We also respect the dead, and when someone leaves us, we bathe them, put on their finest clothes, and for three days we join the family of the departed by eating with them, singing, mourning our loss and sharing stories, because we believe that the soul of the departed is earth bound for three days and is amongst us for those days. We never used to bury our dead, but would place them above ground surrounded by their worldly possessions. Out of respect for the dead, these articles were never touched unless we exchanged something we valued for the things we took.
One time an elder, who was known throughout the community to be very stingy with her belongings, passed away. Her daughter, forgetting this, gave away her mother’s scarves to some women of the village. That night, for some reason, seemed to be an especially dark night; during the course of the night, the dogs, only in front of the women’s houses with the scarves, began to howl and growled from deep within their throats. The next day the women talked about it, but brushed it off as coincidence and let it pass.

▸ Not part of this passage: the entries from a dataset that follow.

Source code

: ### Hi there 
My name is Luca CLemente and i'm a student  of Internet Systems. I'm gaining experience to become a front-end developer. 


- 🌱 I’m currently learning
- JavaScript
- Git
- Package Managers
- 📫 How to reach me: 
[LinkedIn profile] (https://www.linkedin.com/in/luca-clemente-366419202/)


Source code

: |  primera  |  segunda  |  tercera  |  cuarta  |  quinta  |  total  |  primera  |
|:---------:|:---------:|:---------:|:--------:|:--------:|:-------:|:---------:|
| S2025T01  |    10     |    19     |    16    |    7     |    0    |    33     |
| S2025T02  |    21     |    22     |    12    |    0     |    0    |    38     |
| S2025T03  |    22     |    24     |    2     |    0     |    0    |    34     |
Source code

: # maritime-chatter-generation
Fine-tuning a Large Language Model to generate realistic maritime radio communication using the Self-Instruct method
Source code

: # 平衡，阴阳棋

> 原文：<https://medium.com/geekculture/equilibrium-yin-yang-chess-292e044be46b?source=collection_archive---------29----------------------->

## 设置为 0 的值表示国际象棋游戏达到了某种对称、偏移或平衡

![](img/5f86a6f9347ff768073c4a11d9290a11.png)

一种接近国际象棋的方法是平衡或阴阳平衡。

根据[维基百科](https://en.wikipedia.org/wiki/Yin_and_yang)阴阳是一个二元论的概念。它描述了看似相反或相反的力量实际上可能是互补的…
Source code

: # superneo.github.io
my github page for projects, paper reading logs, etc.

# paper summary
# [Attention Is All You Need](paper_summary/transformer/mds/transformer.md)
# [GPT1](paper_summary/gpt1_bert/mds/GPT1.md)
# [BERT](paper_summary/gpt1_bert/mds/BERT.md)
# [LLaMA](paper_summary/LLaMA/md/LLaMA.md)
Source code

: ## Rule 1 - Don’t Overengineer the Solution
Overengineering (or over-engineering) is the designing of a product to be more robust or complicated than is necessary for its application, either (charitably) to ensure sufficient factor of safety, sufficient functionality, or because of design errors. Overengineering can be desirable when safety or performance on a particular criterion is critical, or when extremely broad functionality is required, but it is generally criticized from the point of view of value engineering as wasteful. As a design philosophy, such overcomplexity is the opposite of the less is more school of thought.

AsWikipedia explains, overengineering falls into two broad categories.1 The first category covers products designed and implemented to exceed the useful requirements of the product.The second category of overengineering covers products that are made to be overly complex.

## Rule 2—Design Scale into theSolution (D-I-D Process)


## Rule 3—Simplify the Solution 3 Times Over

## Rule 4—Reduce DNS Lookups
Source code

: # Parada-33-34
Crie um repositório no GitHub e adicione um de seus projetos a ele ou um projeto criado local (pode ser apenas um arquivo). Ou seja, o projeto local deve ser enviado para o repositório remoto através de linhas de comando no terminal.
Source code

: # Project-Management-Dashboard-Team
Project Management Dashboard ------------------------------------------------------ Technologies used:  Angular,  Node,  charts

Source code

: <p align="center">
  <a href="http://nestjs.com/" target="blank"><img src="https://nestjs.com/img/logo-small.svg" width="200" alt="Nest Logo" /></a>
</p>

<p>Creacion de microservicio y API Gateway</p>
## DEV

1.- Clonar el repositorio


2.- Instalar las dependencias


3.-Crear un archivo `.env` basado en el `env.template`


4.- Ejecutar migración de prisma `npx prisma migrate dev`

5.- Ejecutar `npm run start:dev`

That night the wind blew and houses creaked and again the dogs began to howl and make the same slow, long, deep-throated growls they had the night before. The women didn’t sleep a wink that night and the very next day they took all the scarves and burned them so that the lady who had passed on could have them back. That night, the dogs never made a sound and all slept peacefully through the night.
After a death, the next child born into a community is named after the departed. If a man passed away and the next one born is a girl, she will receive his name; and if he was married, the wife calls the little girl her husband. When a visitor comes to our home we are taught to welcome them in and feed them and give them something to drink because they may be a family member who has passed on, and by treating them with kindness we are giving to our loved ones. The passage from the Bible comes to mind, “do unto others as you would have them do unto you.”
All the years that I spent with my grandmother she would also teach me bits and pieces, especially early in the morning. She said these things that she taught me would stay with me better because my mind was fresh and not cluttered in the mornings. I remember her talking to me about the things we would see in the years to come, when the earth’s crust would become thin. We would see sons and daughters killing their families and diseases with no cures. I didn’t know what she was talking about at that time, but now when I think back, I marvel at the knowledge she had back then, and she was considered illiterate, even though she could read the Bible in Eskimo. How did this lady know what was to come to pass?
Winter is coming and once again the shadow dancers will appear. I feel that our Native medicine men are still at work, guiding all people to help us in our mission as protectors of the land, sea and sky.